* _Aim of the task_
Find and return every line of the data that contains the word "section".

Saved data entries
****

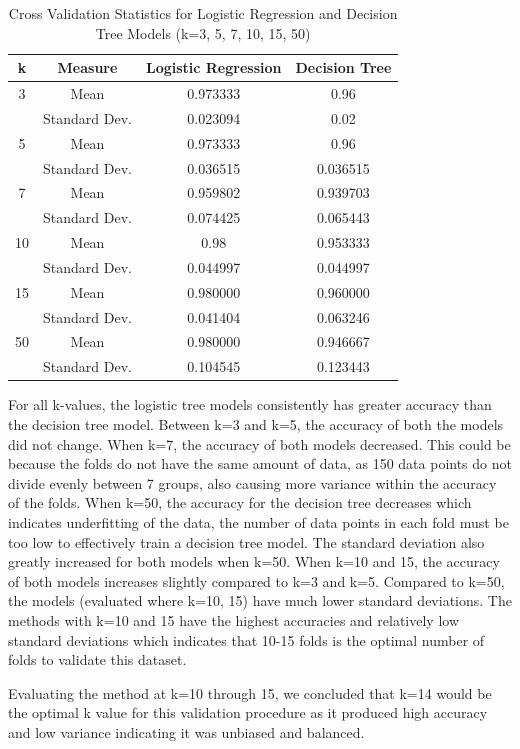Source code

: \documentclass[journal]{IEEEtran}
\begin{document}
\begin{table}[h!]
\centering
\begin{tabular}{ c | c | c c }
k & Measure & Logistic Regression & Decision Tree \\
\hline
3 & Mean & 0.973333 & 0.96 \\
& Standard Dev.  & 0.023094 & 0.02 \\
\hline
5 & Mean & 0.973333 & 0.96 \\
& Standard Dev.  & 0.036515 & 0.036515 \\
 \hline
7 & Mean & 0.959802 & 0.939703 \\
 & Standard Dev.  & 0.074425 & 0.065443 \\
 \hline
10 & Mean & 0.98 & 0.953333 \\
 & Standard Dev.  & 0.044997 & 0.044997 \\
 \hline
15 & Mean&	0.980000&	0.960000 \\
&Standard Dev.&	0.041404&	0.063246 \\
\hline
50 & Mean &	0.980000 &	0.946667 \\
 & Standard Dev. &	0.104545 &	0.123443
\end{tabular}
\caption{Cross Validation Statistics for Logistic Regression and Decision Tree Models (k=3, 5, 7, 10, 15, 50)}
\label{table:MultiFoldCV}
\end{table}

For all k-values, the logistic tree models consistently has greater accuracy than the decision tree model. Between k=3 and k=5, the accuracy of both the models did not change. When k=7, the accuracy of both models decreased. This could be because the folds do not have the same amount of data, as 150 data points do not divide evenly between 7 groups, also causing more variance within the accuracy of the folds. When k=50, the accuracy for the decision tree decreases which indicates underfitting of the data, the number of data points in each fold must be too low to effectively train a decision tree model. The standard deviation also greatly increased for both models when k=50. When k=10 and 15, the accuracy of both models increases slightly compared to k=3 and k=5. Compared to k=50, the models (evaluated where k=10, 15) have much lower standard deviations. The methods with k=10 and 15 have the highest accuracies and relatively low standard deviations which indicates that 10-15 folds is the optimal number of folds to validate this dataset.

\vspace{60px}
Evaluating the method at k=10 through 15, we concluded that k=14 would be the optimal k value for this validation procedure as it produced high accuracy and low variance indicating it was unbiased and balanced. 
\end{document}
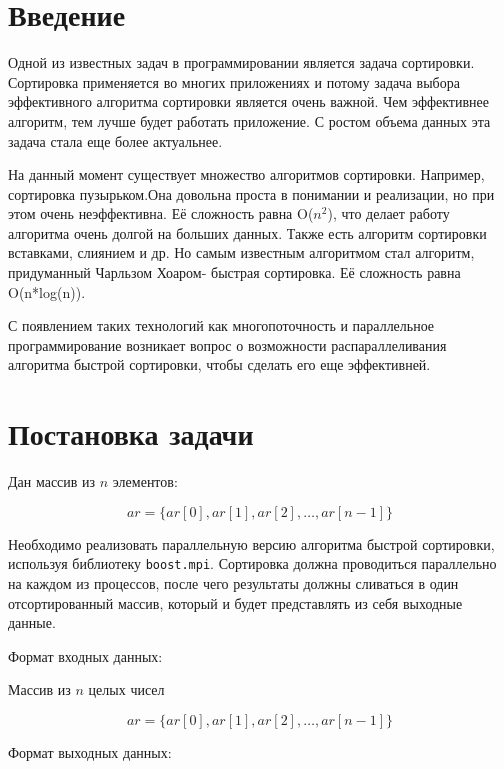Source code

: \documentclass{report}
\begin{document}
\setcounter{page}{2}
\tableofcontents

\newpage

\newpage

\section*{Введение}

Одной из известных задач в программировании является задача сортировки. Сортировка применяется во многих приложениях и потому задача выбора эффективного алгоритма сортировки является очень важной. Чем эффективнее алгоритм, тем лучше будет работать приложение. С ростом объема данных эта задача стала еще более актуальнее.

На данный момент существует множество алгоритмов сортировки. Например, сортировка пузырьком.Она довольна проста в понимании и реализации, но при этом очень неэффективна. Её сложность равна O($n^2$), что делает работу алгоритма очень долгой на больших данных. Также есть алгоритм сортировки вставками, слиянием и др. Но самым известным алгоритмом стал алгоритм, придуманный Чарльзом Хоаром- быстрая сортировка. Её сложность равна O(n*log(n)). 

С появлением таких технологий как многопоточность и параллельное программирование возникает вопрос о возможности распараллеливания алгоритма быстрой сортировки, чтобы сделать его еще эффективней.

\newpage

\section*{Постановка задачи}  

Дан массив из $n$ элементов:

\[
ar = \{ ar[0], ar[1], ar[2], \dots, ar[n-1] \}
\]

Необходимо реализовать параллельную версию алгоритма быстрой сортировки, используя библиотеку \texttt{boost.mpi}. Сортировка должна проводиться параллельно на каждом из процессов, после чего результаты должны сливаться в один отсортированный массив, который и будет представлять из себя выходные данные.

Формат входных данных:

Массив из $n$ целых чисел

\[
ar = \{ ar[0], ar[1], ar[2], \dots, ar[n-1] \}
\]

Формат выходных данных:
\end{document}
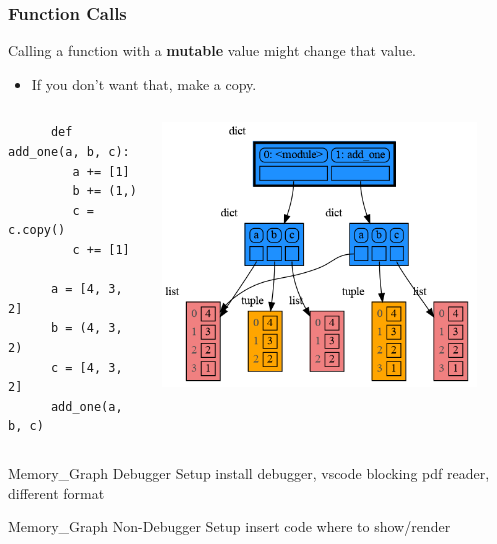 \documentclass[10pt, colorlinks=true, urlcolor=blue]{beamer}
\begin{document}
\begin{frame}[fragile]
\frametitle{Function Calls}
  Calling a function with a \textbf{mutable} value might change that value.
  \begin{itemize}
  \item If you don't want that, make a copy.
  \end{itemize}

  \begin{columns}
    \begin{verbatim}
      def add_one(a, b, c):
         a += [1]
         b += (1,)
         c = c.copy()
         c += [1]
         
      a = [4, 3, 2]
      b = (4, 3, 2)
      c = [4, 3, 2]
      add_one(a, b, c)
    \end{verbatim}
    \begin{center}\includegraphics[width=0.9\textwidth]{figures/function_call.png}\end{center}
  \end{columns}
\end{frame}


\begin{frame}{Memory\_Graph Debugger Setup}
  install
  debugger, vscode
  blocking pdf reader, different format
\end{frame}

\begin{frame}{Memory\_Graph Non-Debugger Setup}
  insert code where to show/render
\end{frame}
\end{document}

****

* _Response area_
\section*{Введение}
\section*{Постановка задачи}  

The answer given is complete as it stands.